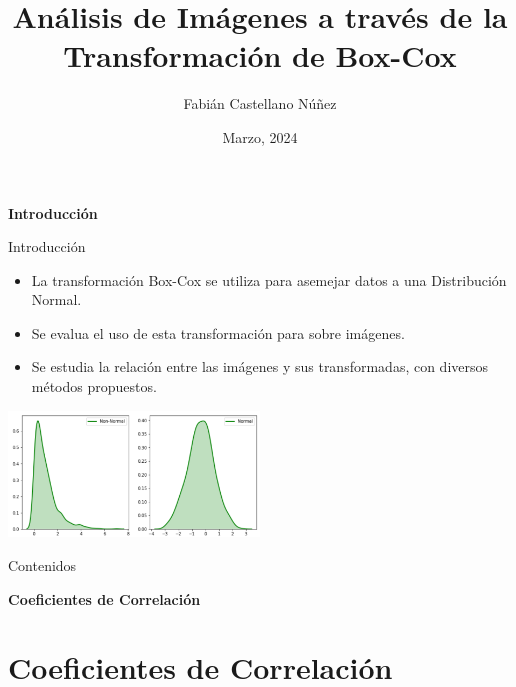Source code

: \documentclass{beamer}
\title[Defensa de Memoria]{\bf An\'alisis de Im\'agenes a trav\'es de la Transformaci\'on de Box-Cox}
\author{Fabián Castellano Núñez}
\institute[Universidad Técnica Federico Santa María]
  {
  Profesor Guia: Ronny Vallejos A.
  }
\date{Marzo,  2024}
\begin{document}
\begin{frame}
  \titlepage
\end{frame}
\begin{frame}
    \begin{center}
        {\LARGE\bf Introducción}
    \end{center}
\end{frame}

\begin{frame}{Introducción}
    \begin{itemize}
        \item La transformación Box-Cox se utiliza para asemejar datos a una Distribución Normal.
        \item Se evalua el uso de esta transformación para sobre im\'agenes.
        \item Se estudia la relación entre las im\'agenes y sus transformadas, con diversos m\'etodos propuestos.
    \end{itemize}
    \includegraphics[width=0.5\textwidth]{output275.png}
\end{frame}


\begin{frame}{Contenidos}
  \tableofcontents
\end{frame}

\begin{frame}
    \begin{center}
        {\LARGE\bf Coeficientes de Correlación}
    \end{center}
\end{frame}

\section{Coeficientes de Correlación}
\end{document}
┄┄┄┄┄┄
> _REQUIREMENT_:
Return only those lines of the records that contain the string "transformación".

> _EXERCISE RESPONSE_:
        \item La transformación Box-Cox se utiliza para asemejar datos a una Distribución Normal.
        \item Se evalua el uso de esta transformación para sobre im\'agenes.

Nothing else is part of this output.